> **Brief**
Only one stretch of the data is wanted: the line containing "- ✅ F1: 1.0 (target: ≥0.875)", the line containing "## 🚦 Final Status", and every line between them, copied exactly.

> **Data**

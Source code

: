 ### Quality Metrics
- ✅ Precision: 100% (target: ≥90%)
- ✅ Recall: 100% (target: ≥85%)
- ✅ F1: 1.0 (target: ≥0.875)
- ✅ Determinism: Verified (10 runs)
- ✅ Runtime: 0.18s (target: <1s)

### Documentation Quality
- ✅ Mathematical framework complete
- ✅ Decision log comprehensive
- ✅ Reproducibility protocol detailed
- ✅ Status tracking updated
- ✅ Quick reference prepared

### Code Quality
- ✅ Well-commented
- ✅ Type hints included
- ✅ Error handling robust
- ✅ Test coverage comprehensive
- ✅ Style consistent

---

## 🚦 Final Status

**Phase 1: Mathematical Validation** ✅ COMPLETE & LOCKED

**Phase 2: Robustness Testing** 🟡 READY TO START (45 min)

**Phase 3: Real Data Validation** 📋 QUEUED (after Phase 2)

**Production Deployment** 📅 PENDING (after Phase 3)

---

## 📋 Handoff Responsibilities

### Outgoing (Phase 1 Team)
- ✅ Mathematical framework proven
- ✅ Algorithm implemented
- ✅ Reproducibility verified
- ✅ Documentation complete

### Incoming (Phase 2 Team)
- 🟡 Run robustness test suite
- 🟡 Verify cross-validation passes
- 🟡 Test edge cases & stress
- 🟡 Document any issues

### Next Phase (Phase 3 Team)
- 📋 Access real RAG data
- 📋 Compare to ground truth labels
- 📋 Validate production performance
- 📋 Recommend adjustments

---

---

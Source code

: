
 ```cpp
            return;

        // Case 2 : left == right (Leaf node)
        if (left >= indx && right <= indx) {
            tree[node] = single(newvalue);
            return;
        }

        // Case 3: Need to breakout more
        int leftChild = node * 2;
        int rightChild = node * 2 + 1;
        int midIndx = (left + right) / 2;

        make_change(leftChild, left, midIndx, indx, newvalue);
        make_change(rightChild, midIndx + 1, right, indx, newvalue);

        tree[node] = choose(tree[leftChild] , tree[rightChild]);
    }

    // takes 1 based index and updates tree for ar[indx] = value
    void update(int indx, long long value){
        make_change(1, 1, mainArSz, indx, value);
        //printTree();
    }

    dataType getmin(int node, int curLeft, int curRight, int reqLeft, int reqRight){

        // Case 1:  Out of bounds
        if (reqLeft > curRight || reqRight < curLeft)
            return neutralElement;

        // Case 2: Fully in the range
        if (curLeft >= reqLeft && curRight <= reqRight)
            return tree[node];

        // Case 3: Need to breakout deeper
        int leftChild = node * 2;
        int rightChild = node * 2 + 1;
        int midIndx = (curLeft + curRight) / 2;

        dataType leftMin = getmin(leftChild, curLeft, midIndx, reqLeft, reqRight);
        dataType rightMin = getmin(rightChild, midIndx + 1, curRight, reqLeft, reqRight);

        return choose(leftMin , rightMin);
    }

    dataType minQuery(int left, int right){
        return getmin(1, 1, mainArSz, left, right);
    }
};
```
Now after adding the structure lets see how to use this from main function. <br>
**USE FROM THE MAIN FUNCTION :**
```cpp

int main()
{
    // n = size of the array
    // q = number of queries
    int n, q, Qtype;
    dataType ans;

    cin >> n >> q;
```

---

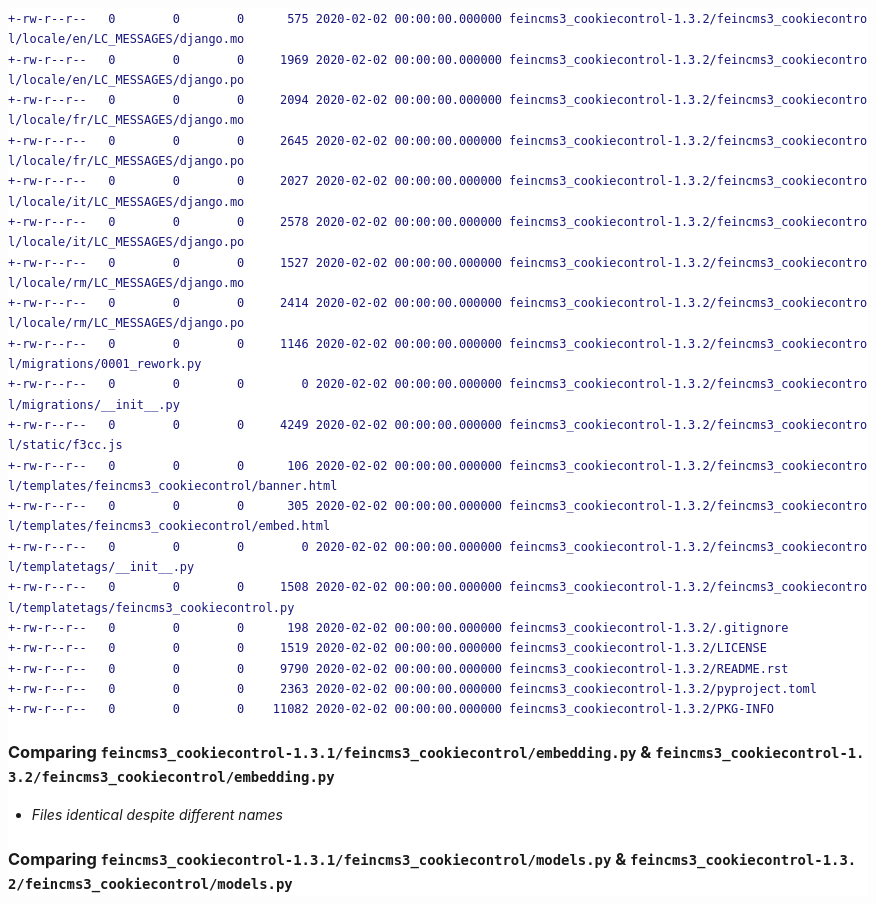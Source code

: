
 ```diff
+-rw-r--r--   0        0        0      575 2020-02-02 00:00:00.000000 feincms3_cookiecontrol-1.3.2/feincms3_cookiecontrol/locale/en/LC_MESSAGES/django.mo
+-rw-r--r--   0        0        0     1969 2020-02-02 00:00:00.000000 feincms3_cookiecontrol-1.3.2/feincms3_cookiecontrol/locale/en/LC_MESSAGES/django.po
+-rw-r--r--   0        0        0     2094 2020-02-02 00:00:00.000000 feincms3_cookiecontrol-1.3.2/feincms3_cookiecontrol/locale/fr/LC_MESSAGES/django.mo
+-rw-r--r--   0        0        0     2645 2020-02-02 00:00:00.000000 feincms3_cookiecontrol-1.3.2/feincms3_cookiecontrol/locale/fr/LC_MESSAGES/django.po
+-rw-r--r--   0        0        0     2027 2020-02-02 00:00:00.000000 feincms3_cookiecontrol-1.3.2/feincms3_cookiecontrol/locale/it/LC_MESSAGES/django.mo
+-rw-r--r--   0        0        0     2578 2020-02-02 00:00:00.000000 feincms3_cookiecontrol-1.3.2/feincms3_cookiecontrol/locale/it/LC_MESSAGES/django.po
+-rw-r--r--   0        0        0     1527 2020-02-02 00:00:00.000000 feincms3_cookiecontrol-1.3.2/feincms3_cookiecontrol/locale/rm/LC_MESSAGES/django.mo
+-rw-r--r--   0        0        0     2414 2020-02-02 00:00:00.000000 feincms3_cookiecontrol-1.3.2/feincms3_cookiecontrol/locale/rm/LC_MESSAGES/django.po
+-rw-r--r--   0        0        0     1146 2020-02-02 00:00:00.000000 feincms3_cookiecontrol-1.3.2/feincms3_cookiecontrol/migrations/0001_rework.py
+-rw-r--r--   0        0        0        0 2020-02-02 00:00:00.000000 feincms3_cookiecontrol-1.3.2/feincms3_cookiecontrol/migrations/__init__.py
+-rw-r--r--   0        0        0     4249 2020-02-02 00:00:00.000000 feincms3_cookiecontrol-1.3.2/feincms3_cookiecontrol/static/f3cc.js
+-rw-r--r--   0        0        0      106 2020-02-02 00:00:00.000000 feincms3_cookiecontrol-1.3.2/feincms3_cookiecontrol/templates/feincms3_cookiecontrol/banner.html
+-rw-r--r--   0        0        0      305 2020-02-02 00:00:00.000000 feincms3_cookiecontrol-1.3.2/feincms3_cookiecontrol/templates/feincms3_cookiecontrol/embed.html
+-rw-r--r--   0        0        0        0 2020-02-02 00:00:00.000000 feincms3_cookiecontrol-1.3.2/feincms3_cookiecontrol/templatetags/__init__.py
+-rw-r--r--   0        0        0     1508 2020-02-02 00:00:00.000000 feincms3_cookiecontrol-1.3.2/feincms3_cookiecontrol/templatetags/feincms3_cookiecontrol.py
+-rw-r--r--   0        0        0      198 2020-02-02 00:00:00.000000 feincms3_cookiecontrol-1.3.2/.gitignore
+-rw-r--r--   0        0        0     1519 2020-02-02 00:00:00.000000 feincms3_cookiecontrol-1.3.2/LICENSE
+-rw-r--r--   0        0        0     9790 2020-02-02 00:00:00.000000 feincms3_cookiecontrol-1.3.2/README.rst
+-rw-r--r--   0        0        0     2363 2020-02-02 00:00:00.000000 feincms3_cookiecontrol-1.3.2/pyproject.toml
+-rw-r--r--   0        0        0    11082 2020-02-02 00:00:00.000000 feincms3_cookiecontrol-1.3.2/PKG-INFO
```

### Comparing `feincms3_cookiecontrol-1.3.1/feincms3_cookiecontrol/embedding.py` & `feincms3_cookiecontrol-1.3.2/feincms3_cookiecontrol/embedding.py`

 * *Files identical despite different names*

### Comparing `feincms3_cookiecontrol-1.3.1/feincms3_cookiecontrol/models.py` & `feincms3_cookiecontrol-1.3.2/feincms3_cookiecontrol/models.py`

> **Exercise solution**
- ✅ F1: 1.0 (target: ≥0.875)
- ✅ Determinism: Verified (10 runs)
- ✅ Runtime: 0.18s (target: <1s)

### Documentation Quality
- ✅ Mathematical framework complete
- ✅ Decision log comprehensive
- ✅ Reproducibility protocol detailed
- ✅ Status tracking updated
- ✅ Quick reference prepared

### Code Quality
- ✅ Well-commented
- ✅ Type hints included
- ✅ Error handling robust
- ✅ Test coverage comprehensive
- ✅ Style consistent

---

## 🚦 Final Status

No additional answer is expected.